Campfield Market Hall, Manchester

Hadley Fraser as Kasparov in The Machine
Hadley Fraser as Kasparov in The Machine
© Helen Maybanks

Who would have thought a play about chess with a title as mundane as The Machine could be so thrilling? Expecting something worthy but dull I was out manoeuvred at every turn and checkmated left, right and centre.

This is not just a play but a happening – an event. The centrepiece of the show is the match that took place in 1997 – we are in that studio audience. But as tension builds the action moves around in time and place to reveal how the whole amazing fixture came to be and where these people had come from.

As the computer reveals its human face in the people who programmed it Garry and his entourage become more driven.

Josie Rourke directs a huge team with such dexterity. In a blink the production switches from the spectacle of choreographed computers and balletic chess moves to inside the beating hearts of the people involved. It is a breath taking and riveting ride.

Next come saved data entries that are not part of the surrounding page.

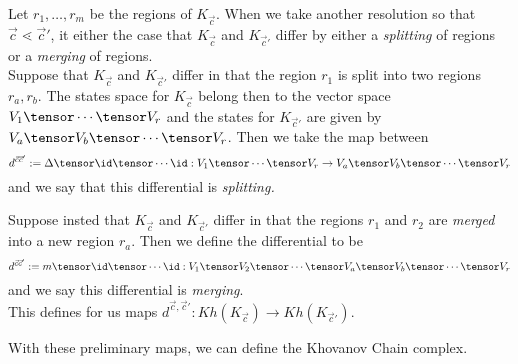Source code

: \begin{definition}
Let $r_1, \ldots, r_m$ be the regions of $K_{\vec c}.$ When we take another resolution so that  $\vec c\lessdot \vec c'$, it either the case that $K_{\vec{c}}$ and $K_{\vec c'}$ differ by either a \emph{splitting} of regions or a \emph{merging} of regions.   \\
Suppose that $K_{\vec c}$ and $K_{\vec c'}$ differ in that the region $r_1$ is split into two regions $r_a, r_b$. The states space for $K_{\vec c}$ belong then to the vector space $V_1\tensor \cdots\tensor  V_r$ and the states for $K_{\vec c'}$ are given by $V_a\tensor V_b\tensor \cdots\tensor V_r$. Then we take the map between \[d^{\vec c \vec c'}:=\Delta\tensor\id\tensor \cdots \id: V_1\tensor \cdots\tensor  V_r\to V_a\tensor V_b\tensor \cdots\tensor V_r\]
and we say that this differential is \emph{splitting.}\\
\noindent{}

 Suppose insted that $K_{\vec c}$ and $K_{\vec c'}$ differ in that the regions $r_1$ and $r_2$ are \emph{merged} into a new region $r_a$. Then we define the differential to be 
\[d^{\vec c \vec c'}:= m\tensor\id\tensor \cdots \id: V_1\tensor V_2\tensor \cdots\tensor   V_a\tensor V_b\tensor \cdots\tensor V_r\]
and we say this differential is \emph{merging}.\\
\noindent{}
This defines for us maps $d^{\vec c, \vec c'}: Kh(K_{\vec c})\to Kh(K_{\vec c'}).$
\end{definition}
With these preliminary maps, we can define the Khovanov Chain complex.

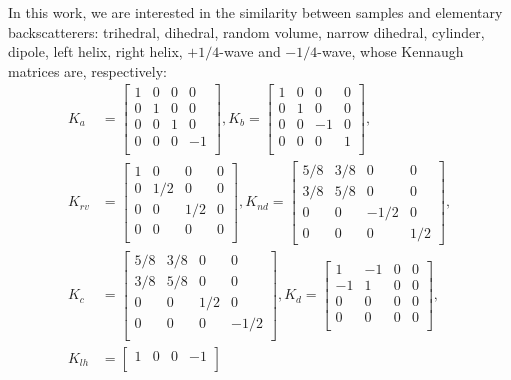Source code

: \documentclass[conference]{IEEEtran}
\begin{document}
In this work, we are interested in the similarity between samples and elementary backscatterers:
trihedral, dihedral, random volume, narrow dihedral, cylinder, dipole, left helix, right helix, $+1/4$-wave and $-1/4$-wave, whose Kennaugh matrices are, respectively:
\begin{align*}
K_a &=
\begin{bmatrix}
1 & 0 & 0 & 0\\
0 & 1 & 0 & 0\\
0 & 0 & 1 & 0\\
0 & 0 & 0 & -1\\
\end{bmatrix},
K_b =
\begin{bmatrix}
1 & 0 & 0 & 0\\
0 & 1 & 0 & 0\\
0 & 0 & -1 & 0\\
0 & 0 & 0 & 1\\
\end{bmatrix},\\
K_{rv} &=
\begin{bmatrix}
1 & 0 & 0 & 0\\
0 & 1/2 & 0 & 0\\
0 & 0 & 1/2 & 0\\
0 & 0 & 0 & 0\\
\end{bmatrix},
K_{nd} =
\begin{bmatrix}
5/8 & 3/8 & 0 & 0\\
3/8 & 5/8 & 0 & 0\\
0 & 0 & -1/2 & 0\\
0 & 0 & 0 & 1/2
\end{bmatrix},\\
K_{c} &=
\begin{bmatrix}
5/8 & 3/8 & 0 & 0\\
3/8 & 5/8 & 0 & 0\\
0 & 0 & 1/2 & 0\\
0 & 0 & 0 & -1/2\\
\end{bmatrix},
K_d=
\begin{bmatrix}
1 & -1 & 0 & 0\\
-1 & 1 & 0 & 0\\
0 & 0 & 0 & 0\\
0 & 0 & 0 & 0\\
\end{bmatrix},\\
K_{lh} &=
\begin{bmatrix}
1 & 0 & 0 & -1\\

\end{bmatrix}
\end{align*}
\end{document}
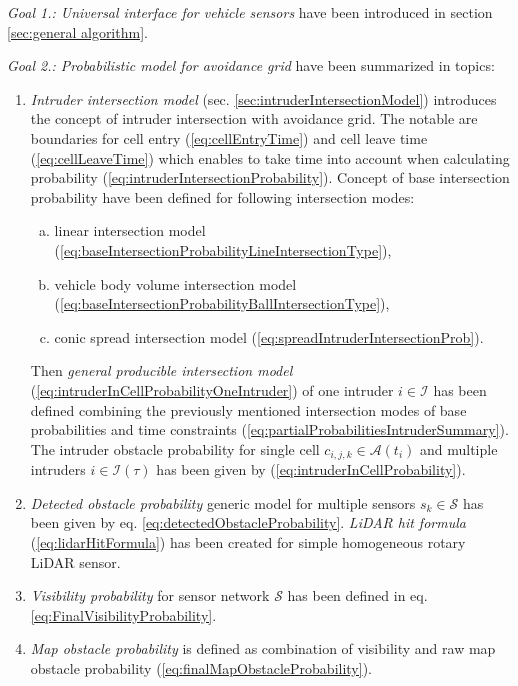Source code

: \noindent\emph{Goal 1.: Universal interface for vehicle sensors} have been introduced in section \ref{sec:general algorithm}.

\noindent\emph{Goal 2.: Probabilistic model for avoidance grid} have been summarized in topics:
\begin{enumerate}
    \item\emph{Intruder intersection model} (sec. \ref{sec:intruderIntersectionModel}) introduces the concept of intruder intersection with avoidance grid. The notable are boundaries for cell entry (\ref{eq:cellEntryTime}) and cell leave time (\ref{eq:cellLeaveTime}) which enables to take time into account when calculating probability (\ref{eq:intruderIntersectionProbability}). Concept of base intersection probability have been defined for following intersection modes:
    \begin{enumerate}[a.]
        \item linear intersection model (\ref{eq:baseIntersectionProbabilityLineIntersectionType}),
        \item vehicle body volume intersection model (\ref{eq:baseIntersectionProbabilityBallIntersectionType}),
        \item conic spread intersection model (\ref{eq:spreadIntruderIntersectionProb}).
    \end{enumerate}
    \noindent Then \emph{general producible intersection model} (\ref{eq:intruderInCellProbabilityOneIntruder}) of one intruder $i\in\mathscr{I}$ has been defined combining the previously mentioned intersection modes of base probabilities and time constraints (\ref{eq:partialProbabilitiesIntruderSummary}). The intruder obstacle probability for single cell $c_{i,j,k}\in\mathscr{A}(t_i)$ and multiple intruders $i \in \mathscr{I}(\tau)$ has been given by (\ref{eq:intruderInCellProbability}).
    
    \item\emph{Detected obstacle probability} generic model for multiple sensors $s_k\in\mathscr{S}$ has been given by eq. \ref{eq:detectedObstacleProbability}. \textit{LiDAR hit formula} (\ref{eq:lidarHitFormula}) has been created for simple homogeneous rotary LiDAR sensor.
    
    \item\emph{Visibility probability} for sensor network $\mathscr{S}$ has been defined in eq. \ref{eq:FinalVisibilityProbability}.
    
    \item\emph{Map obstacle probability} is defined as combination of visibility and raw map obstacle probability (\ref{eq:finalMapObstacleProbability}).
\end{enumerate}

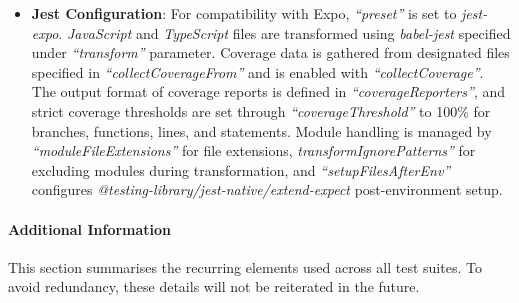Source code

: \begin{itemize}
    \item \textbf{Jest Configuration}: For compatibility with Expo, \textit{``preset''} is set to \textit{jest-expo}. \textit{JavaScript} and \textit{TypeScript} files are transformed using \textit{babel-jest} specified under \textit{``transform''} parameter. Coverage data is gathered from designated files specified in \textit{``collectCoverageFrom''} and is enabled with \textit{``collectCoverage''}. The output format of coverage reports is defined in \textit{``coverageReporters''}, and strict coverage thresholds are set through \textit{``coverageThreshold''} to 100\% for branches, functions, lines, and statements. Module handling is managed by \textit{``moduleFileExtensions''} for file extensions, \textit{transformIgnorePatterns''} for excluding modules during transformation, and \textit{``setupFilesAfterEnv''} configures \textit{@testing-library/jest-native/extend-expect} post-environment setup.
\end{itemize}

\paragraph{Additional Information}

This section summarises the recurring elements used across all test suites. To avoid redundancy, these details will not be reiterated in the future.

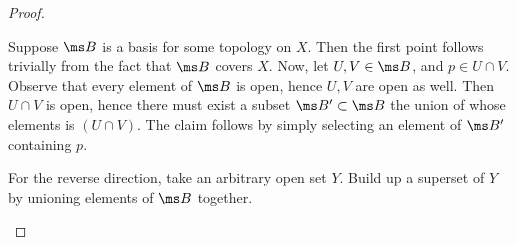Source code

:\begin{proof}~
  \begin{iffproof}
    \item Suppose $\ms B$ is a basis for some topology on $X$. Then the first
      point follows trivially from the fact that $\ms B$ covers $X$. Now, let
      $U, V \in \ms B$, and $p \in U \cap V$. Observe that every element of $\ms
      B$ is open, hence $U,V$ are open as well. Then $U \cap V$ is open, hence
      there must exist a subset $\ms B' \subset \ms B$ the union of whose
      elements is $(U \cap V)$. The claim follows by simply selecting an element
      of $\ms B'$ containing $p$.
    \item For the reverse direction, take an arbitrary open set $Y$. Build up a
      superset of $Y$ by unioning elements of $\ms B$ together.
  \end{iffproof}
\end{proof}
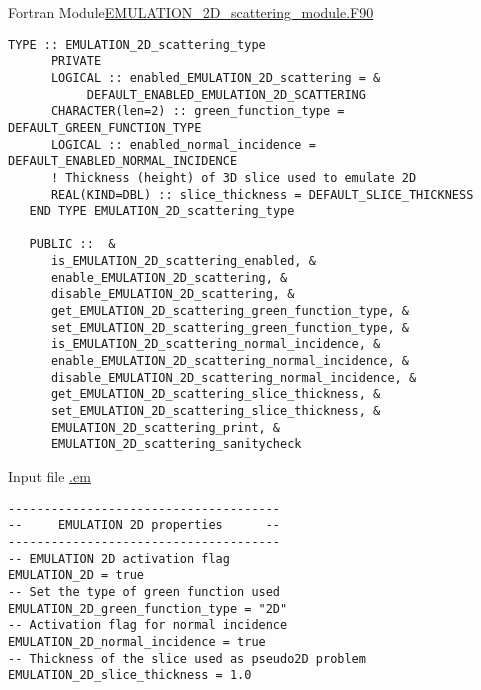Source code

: %
%
% 

  \begin{frame}{Fortran Module}{\url{EMULATION_2D_scattering_module.F90}}

    \begin{lstlisting}[style=myFORTRANcodeS]
   TYPE :: EMULATION_2D_scattering_type
      PRIVATE 
      LOGICAL :: enabled_EMULATION_2D_scattering = &
           DEFAULT_ENABLED_EMULATION_2D_SCATTERING
      CHARACTER(len=2) :: green_function_type = DEFAULT_GREEN_FUNCTION_TYPE
      LOGICAL :: enabled_normal_incidence = DEFAULT_ENABLED_NORMAL_INCIDENCE
      ! Thickness (height) of 3D slice used to emulate 2D
      REAL(KIND=DBL) :: slice_thickness = DEFAULT_SLICE_THICKNESS 
   END TYPE EMULATION_2D_scattering_type

   PUBLIC ::  &
      is_EMULATION_2D_scattering_enabled, &
      enable_EMULATION_2D_scattering, &
      disable_EMULATION_2D_scattering, &
      get_EMULATION_2D_scattering_green_function_type, &
      set_EMULATION_2D_scattering_green_function_type, &
      is_EMULATION_2D_scattering_normal_incidence, &
      enable_EMULATION_2D_scattering_normal_incidence, &
      disable_EMULATION_2D_scattering_normal_incidence, &
      get_EMULATION_2D_scattering_slice_thickness, &
      set_EMULATION_2D_scattering_slice_thickness, &
      EMULATION_2D_scattering_print, &
      EMULATION_2D_scattering_sanitycheck         
    \end{lstlisting}


   \framebreak %

   
   \begin{block}{Input file \url{.em}} 
     \begin{lstlisting}[basicstyle=\ttfamily\footnotesize,tabsize=3,frame=none]
--------------------------------------
--     EMULATION 2D properties      --
--------------------------------------
-- EMULATION 2D activation flag
EMULATION_2D = true
-- Set the type of green function used
EMULATION_2D_green_function_type = "2D"
-- Activation flag for normal incidence
EMULATION_2D_normal_incidence = true
-- Thickness of the slice used as pseudo2D problem
EMULATION_2D_slice_thickness = 1.0
     \end{lstlisting}
   \end{block}


\end{frame}
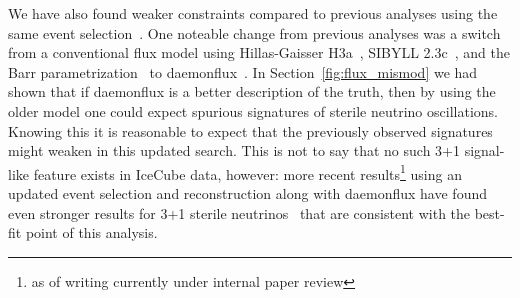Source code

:\documentclass[main.tex]{subfiles}
\begin{document}
We have also found weaker constraints compared to previous analyses using the same event selection~\cite{Aartsen_2020, Aartsen_2020_prd}.
One noteable change from previous analyses was a switch from a conventional flux model using Hillas-Gaisser H3a~\cite{GAISSER2012801}, SIBYLL 2.3c~\cite{Riehn:2017mfm}, and the Barr parametrization~\cite{PhysRevD.74.094009} to daemonflux~\cite{yanez2023daemonflux}.
In Section~\ref{fig:flux_mismod} we had shown that if daemonflux is a better description of the truth, then by using the older model one could expect spurious signatures of sterile neutrino oscillations. 
Knowing this it is reasonable to expect that the previously observed signatures might weaken in this updated search. 
This is not to say that no such 3+1 signal-like feature exists in IceCube data, however: more recent results\footnote{as of writing currently under internal paper review} using an updated event selection and reconstruction along with daemonflux have found even stronger results for 3+1 sterile neutrinos~\cite{alfonso_slides} that are consistent with the best-fit point of this analysis.

\end{document}
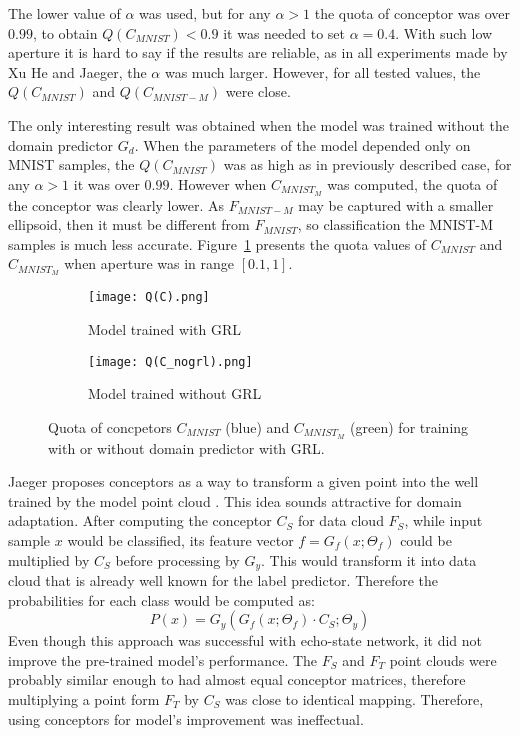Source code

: \documentclass{article}
\begin{document}
\par
The lower value of $\alpha$ was used, but for any $\alpha > 1$ the quota of conceptor was over $0.99$, to obtain $Q(C_{MNIST}) < 0.9$ it was needed to set $\alpha = 0.4$. With such low aperture it is hard to say if the results are reliable, as in all experiments made by Xu He and Jaeger, the $\alpha$ was much larger. However, for all tested values, the $Q(C_{MNIST})$ and $Q(C_{MNIST-M})$ were close.
\par
The only interesting result was obtained when the model was trained without the domain predictor $G_{d}$. When the parameters of the model depended only on MNIST samples, the $Q(C_{MNIST})$ was as high as in previously described case, for any $\alpha > 1$ it was over $0.99$. However when $C_{MNIST_M}$ was computed, the quota of the conceptor was clearly lower. As $F_{MNIST-M}$ may be captured with a smaller ellipsoid, then it must be different from $F_{MNIST}$, so classification the MNIST-M samples is much less accurate. Figure~\ref{fig:Q(C)} presents the quota values of $C_{MNIST}$ and $C_{MNIST_M}$ when aperture was in range $[0.1, 1]$.

\begin{figure}
    \centering
    \begin{subfigure}[b]{0.48\textwidth}
        \texttt{[image: Q(C).png]}
        \caption{Model trained with GRL}
    \end{subfigure}%
    \begin{subfigure}[b]{0.48\textwidth}
        \texttt{[image: Q(C\_nogrl).png]}
        \caption{Model trained without GRL}
    \end{subfigure}%
    \caption{Quota of concpetors $C_{MNIST}$ (blue) and $C_{MNIST_M}$ (green) for training with or without domain predictor with GRL.}%
    \label{fig:Q(C)}%
\end{figure}
\par
Jaeger proposes conceptors as a way to transform a given point into the well trained by the model point cloud \cite{conc}. This idea sounds attractive for domain adaptation. After computing the conceptor $C_{S}$ for data cloud $F_{S}$, while input sample $x$ would be classified, its feature vector $f = G_{f}(x ; \Theta_{f})$ could be multiplied by $C_{S}$ before processing by $G_{y}$. This would transform it into data cloud that is already well known for the label predictor. Therefore the probabilities for each class would be computed as:
\begin{equation*}
  P(x) =  G_{y}( G_{f}( x ; \Theta_{f} ) \cdot C_{S} ; \Theta_{y} )    
\end{equation*}
Even though this approach was successful with echo-state network, it did not improve the pre-trained model's performance. The $F_{S}$ and $F_{T}$ point clouds were probably similar enough to had almost equal conceptor matrices, therefore multiplying a point form $F_{T}$ by $C_{S}$ was close to identical mapping. Therefore, using conceptors for model's improvement was ineffectual.
\end{document}
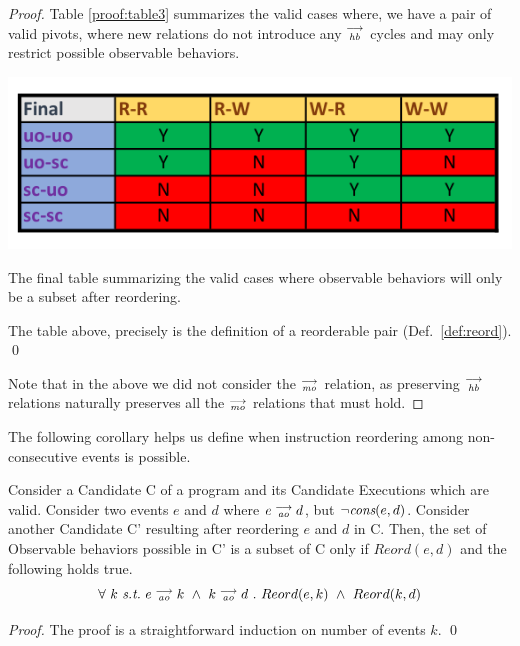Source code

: \begin{proof}
        Table \ref{proof:table3} summarizes the valid cases where, we have a pair of valid pivots, where new relations do not introduce any $\stackrel{\longrightarrow}{_\textit{hb}}$ cycles and may only restrict possible observable behaviors. 
        \begin{table}[H]
            \centering
            \includegraphics[scale=0.7]{Table4_Final.pdf}
            \caption{The final table summarizing the valid cases where observable behaviors will only be a subset after reordering.}
            \label{proof:table3}
        \end{table}
    
        The table above, precisely is the definition of a reorderable pair (Def.~\ref{def:reord}). \qed
                
        \vspace{1mm}Note that in the above we did not consider the $\stackrel{\longrightarrow}{_\textit{mo}}$ relation, as preserving $\stackrel{\longrightarrow}{_\textit{hb}}$ relations naturally preserves all the $\stackrel{\longrightarrow}{_\textit{mo}}$ relations that must hold.
\end{proof}

    The following corollary helps us define when instruction reordering among non-consecutive events is possible.
  

\begin{corollary}
    Consider a Candidate C of a program and its Candidate Executions which are valid. Consider two events $e$ and $d$ where $e\stackrel{\longrightarrow}{_{\textit{ao}}}d$, but $\neg \textit{cons}(e,d)$. Consider another Candidate C' resulting after reordering $e$ and $d$ in C. Then, the set of Observable behaviors possible in C' is a subset of C only if $Reord(e,d)$ and the following holds true.
    \[
        \forall \ k \ \textit{s.t.} \ 
        \reln{e}{ao}{k} \ \wedge \ \reln{k}{ao}{d} \ . \ 
        Reord(e,k) \ \wedge \ Reord(k,d)
    \]
    
\end{corollary}
    
\begin{proof}
    The proof is a straightforward induction on number of events $k$. 
    \qed
\end{proof}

In a wonderful ensemble of players Hadley Fraser is terrific as the driven and angry Kasparov and Francesca Annis is superb as the ambitious, domineering mother to outweigh all feisty mothers.

As an American television show presenter Phil Nichol is hilariously real and Kenneth Lee is magnetic as the geek at home with technology but at a loss with human love. But the whole company – some giving amazing performances in two or three roles – deliver the goods.

Matt Charman has written a fascinating play that absorbs you in performance and sends you out talking about it asking ‘what happened next?’ What more can you expect from a play?

The Machine is an engrossing piece of theatre that deserves a future life. It is yet another feather in the cap of Manchester International Festival.